2. The Potential of City Regions Transcends National Borders
Cross-border collaborations have an immense amount of potential that can be thwarted by the limitations of national borders. Across the street in the Palais des Festivals, this was fully demonstrated in an intriguing city pavilion: The Copenhagen Malmo Region – a collaborative initiative for development and investment that transcends the respective borders of Denmark and Sweden to view the neighboring cities as a single entity of opportunity. “More than Scandinavia,” as their PR material says. It was a theme playing out elsewhere in the world.
“Cities are older than states.”
“Cieszyn, Czech Republic and Cieszyn, Poland, are just across the border [from each other]. They have the same issues to deal with. So they can cooperate and exchange ideas on how they do it – regenerating brown field sites, transforming the old coal mining industry into something new. The same thing between Copenhagen and Malmo. Malmo is known by those in Copenhagen as being a good example of waste management, where Copenhagen has other things to offer, so the cooperation is very important.”
The justification for this also lies at the basis of the “Ljubljana Forum”. As Miran Gajsek, Head of Urban Planning for Ljubljana noted, “Cities are older than states.”
3. Early, Clear, Collaborative Thinking Cures Complexity
“It is vital to have clarity and collaboration in terms of governance, especially between investment and planning, and the relationships between levels of government.”
“Quality and clarity of leadership is needed for outside investment.”
“Thinking on Scott’s keynote presentation outlining the opportunities in current urban assets, the key is that you need to dissect this process in order to assess the hidden value in the different component parts of the infrastructure. The importance is to include into this thinking very early on in the planning the growing social inequalities in the city.”
4. Great ideas are everywhere. Communication makes them work.
“There’s a lot of vibrancy of ideas coming from the public sector and the private sector, but not everywhere is the demand in society right enough to make them actually work – to make them work at scale where they can really make a difference. The key thing is how you tell the story.”
“As a city, you have to tell the story. Think about how the citizens are going to perceive, understand and appreciate what it is you are trying to do. Think about what this means in terms of work within the city, between different departments and how you engage the people in your communication department early enough on in the process to be able to integrate this thinking on communicating to the citizens, which is perhaps the most important part.”

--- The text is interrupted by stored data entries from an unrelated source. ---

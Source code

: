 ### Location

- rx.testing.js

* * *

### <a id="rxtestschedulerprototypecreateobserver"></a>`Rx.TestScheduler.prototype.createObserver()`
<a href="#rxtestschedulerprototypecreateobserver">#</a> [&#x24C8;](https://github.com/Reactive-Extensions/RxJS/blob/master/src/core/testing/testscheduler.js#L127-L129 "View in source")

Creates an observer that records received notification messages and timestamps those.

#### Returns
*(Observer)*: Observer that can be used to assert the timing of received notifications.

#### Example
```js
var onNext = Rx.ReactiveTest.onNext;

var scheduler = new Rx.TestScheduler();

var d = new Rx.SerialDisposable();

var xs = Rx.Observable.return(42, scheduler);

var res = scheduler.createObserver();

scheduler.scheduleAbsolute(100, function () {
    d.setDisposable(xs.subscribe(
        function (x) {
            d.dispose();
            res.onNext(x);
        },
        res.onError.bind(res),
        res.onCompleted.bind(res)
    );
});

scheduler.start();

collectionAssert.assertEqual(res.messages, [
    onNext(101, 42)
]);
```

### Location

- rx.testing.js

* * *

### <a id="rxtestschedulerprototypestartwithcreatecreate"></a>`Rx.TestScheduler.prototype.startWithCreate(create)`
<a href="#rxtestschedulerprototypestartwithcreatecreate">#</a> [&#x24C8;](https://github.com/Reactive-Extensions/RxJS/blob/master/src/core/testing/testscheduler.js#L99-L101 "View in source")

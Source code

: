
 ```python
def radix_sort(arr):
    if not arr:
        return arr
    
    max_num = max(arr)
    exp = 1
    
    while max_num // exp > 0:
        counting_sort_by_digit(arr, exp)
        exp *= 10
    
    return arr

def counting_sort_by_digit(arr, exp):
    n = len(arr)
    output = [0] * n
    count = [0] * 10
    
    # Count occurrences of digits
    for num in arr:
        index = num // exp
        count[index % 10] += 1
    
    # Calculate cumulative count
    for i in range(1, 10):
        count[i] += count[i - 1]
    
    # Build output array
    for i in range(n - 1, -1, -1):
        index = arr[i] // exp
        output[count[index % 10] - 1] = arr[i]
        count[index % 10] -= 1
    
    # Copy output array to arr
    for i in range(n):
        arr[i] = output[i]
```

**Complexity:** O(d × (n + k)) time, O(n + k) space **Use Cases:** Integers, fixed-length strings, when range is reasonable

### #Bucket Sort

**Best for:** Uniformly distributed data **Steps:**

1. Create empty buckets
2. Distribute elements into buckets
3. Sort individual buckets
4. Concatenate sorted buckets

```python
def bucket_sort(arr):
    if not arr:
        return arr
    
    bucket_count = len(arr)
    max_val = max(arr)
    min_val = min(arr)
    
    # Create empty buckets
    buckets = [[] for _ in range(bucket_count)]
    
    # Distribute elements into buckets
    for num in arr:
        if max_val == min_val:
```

“Technology, infrastructure, resource management… it’s still about citizens. It’s still about how this is communicated.”
“We usually call on citizens to be more proactive, and to think more of the future, the next generation and so on, but the greatest incentive to them is when we show them that they are going to reduce their personal expenditures, for example, how they are going to save money using public transport. That is more efficient than calling for good behavior in everyone.”
“The highest tech solutions will not work if you don’t have ‘take-up’ – if the citizens don’t understand the value that is in it for them.”
5. Developing Cities Need to be Part of the Conversation
“There are no sustainability solutions if developing cities aren’t part of the conversation. Developing cities have to be invited if global sustainability has a chance. If things go wrong in those cities, what we do here won’t matter.”
——-* Unattributed quotes are table summaries from the moderators, so individual attribution has not been given.